▶ **PROBLEM TO WORK ON**
State how many lines of the data contain the word "issues", and write nothing besides the number.
^^^^
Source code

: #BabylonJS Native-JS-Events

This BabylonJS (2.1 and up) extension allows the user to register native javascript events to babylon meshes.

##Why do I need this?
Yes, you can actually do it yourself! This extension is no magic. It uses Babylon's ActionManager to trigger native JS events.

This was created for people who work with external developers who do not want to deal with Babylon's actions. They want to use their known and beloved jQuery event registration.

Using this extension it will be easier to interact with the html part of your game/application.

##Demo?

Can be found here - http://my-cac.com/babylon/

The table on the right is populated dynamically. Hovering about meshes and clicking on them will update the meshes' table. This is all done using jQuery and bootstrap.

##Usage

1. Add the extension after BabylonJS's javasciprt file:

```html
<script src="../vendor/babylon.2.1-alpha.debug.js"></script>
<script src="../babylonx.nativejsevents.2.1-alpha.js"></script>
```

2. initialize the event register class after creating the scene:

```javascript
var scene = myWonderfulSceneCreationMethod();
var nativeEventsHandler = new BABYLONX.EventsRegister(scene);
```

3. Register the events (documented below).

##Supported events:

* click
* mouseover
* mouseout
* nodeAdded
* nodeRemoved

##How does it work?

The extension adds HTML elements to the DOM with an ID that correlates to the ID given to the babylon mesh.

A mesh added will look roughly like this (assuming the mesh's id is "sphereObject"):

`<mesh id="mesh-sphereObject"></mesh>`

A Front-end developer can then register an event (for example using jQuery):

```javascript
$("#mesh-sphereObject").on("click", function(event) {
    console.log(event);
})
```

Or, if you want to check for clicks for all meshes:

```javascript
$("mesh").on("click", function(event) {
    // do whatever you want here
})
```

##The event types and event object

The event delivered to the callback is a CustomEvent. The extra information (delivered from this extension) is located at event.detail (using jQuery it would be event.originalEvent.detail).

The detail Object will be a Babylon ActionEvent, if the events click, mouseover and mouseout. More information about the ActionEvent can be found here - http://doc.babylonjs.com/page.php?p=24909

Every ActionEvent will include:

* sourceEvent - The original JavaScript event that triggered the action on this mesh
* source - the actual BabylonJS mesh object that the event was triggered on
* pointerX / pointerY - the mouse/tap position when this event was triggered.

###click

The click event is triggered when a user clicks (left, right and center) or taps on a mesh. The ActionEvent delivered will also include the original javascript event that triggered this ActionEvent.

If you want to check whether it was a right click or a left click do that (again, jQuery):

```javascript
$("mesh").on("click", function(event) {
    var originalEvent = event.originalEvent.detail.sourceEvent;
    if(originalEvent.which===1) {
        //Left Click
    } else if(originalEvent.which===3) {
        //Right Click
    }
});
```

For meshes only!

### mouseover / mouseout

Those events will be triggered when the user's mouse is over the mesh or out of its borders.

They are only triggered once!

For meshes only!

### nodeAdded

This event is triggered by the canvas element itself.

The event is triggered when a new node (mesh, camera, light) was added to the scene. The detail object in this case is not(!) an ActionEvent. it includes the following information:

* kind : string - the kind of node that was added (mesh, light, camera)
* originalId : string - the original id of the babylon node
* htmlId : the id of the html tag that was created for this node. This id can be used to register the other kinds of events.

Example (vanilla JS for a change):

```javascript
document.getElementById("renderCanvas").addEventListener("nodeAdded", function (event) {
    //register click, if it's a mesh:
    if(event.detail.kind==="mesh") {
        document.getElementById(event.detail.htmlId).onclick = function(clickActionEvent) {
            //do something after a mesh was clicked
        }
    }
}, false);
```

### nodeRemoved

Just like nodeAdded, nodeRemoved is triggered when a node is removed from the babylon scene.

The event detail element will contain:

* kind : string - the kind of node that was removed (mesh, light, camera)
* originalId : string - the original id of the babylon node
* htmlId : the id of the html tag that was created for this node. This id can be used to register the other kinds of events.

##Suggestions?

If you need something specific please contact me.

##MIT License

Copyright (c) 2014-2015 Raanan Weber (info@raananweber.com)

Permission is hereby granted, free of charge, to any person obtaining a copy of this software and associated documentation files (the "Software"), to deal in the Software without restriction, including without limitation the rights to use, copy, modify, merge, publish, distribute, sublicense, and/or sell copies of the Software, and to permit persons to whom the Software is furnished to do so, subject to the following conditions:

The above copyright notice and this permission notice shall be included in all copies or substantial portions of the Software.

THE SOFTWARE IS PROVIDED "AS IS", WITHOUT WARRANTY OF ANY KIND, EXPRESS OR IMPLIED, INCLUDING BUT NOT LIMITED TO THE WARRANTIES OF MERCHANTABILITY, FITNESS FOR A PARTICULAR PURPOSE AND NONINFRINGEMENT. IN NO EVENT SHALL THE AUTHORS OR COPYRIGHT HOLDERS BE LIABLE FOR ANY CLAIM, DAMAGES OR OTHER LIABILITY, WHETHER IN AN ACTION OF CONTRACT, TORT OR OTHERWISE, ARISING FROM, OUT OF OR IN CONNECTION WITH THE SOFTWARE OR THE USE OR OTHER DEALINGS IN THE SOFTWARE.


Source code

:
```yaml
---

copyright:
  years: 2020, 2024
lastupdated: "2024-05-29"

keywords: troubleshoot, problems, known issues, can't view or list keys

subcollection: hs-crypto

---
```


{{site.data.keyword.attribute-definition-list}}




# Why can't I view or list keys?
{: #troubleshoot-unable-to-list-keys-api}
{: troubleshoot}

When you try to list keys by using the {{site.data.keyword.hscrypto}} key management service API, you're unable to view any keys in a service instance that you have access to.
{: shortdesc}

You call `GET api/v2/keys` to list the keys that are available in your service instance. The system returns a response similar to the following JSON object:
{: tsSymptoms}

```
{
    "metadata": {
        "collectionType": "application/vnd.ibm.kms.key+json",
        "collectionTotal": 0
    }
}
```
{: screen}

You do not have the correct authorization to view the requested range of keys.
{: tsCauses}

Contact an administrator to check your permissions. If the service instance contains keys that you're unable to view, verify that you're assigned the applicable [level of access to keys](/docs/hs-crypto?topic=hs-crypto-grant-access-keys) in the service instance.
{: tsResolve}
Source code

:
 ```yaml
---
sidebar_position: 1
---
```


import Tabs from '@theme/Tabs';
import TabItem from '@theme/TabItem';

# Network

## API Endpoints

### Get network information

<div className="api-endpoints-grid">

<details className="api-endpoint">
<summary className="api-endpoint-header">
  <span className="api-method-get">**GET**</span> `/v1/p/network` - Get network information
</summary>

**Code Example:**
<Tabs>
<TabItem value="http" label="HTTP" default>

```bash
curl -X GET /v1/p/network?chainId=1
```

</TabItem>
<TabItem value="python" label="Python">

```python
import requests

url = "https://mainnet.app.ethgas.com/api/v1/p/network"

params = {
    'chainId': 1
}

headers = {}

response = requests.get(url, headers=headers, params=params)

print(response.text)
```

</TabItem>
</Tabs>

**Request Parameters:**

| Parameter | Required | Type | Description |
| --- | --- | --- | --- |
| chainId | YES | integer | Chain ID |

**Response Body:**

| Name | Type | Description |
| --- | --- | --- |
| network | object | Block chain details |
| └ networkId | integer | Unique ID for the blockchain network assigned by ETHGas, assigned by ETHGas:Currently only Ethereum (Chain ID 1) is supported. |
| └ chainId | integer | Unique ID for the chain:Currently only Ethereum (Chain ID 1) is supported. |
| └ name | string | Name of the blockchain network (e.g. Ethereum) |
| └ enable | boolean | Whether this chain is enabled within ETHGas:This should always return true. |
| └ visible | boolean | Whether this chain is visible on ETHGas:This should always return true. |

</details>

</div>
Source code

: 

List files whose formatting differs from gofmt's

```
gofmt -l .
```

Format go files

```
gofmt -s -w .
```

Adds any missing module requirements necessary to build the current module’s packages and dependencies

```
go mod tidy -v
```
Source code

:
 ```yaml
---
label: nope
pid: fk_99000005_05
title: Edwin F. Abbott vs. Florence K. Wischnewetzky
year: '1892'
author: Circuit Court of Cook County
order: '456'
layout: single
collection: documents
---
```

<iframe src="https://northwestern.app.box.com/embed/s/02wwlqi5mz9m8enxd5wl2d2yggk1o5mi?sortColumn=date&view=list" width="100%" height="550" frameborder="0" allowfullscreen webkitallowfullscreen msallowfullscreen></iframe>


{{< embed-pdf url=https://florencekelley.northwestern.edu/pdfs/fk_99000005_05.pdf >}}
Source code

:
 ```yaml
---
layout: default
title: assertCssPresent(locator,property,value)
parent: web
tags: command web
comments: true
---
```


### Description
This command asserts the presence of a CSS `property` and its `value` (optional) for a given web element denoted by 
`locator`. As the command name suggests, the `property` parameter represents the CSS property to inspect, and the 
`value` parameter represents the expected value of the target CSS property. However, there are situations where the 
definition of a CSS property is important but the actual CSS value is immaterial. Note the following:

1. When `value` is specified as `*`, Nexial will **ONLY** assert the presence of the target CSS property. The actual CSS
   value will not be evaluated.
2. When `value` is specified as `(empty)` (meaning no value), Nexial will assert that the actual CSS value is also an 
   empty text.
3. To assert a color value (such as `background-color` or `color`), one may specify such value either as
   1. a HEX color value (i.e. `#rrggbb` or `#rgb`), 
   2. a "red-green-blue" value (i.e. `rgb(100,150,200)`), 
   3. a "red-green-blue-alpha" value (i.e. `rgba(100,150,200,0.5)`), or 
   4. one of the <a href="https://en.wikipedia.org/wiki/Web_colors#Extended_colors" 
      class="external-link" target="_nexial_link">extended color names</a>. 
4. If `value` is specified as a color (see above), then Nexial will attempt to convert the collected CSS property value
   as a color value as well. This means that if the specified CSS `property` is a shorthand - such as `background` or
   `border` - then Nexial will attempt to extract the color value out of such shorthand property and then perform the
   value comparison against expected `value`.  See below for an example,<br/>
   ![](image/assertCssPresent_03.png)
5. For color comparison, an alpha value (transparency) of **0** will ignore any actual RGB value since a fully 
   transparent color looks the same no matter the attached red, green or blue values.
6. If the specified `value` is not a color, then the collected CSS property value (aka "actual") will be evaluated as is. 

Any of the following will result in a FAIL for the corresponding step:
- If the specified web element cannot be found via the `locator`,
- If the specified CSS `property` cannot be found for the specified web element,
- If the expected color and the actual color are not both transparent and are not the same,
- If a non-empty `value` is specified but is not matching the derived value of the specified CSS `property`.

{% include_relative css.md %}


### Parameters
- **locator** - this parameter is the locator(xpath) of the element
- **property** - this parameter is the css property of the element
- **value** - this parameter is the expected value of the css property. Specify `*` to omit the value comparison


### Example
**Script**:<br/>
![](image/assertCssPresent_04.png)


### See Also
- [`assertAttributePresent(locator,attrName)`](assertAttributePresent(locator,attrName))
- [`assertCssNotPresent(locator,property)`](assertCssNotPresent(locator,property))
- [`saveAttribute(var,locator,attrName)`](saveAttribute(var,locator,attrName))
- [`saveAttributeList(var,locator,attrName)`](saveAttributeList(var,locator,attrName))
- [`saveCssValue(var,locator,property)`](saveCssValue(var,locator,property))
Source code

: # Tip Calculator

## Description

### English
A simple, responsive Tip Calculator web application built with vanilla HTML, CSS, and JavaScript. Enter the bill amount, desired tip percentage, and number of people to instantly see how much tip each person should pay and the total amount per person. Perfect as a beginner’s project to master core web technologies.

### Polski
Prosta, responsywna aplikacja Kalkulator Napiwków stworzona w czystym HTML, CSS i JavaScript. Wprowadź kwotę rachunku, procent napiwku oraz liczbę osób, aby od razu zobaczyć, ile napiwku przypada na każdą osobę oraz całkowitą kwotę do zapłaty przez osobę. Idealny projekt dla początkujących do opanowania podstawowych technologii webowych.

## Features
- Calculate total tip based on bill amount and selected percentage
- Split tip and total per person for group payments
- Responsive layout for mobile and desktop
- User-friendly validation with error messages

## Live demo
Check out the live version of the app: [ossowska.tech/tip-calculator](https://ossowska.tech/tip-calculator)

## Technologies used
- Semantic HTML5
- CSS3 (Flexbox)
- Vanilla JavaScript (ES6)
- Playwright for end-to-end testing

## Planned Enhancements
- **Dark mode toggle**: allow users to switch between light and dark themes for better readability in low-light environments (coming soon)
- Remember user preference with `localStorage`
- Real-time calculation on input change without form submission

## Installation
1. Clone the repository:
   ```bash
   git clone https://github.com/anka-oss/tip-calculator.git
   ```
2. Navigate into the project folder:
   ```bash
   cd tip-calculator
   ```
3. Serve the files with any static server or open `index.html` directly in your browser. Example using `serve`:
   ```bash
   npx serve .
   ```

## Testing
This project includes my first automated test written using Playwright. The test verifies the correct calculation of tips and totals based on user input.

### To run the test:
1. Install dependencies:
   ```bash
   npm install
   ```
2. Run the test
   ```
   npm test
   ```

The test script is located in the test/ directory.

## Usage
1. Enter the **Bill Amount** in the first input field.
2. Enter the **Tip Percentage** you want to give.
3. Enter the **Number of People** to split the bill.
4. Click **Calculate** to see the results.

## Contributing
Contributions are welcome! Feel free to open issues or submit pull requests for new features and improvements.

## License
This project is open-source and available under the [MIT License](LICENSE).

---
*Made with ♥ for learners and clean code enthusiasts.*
^^^^
▶ **WRITTEN REPLY**
2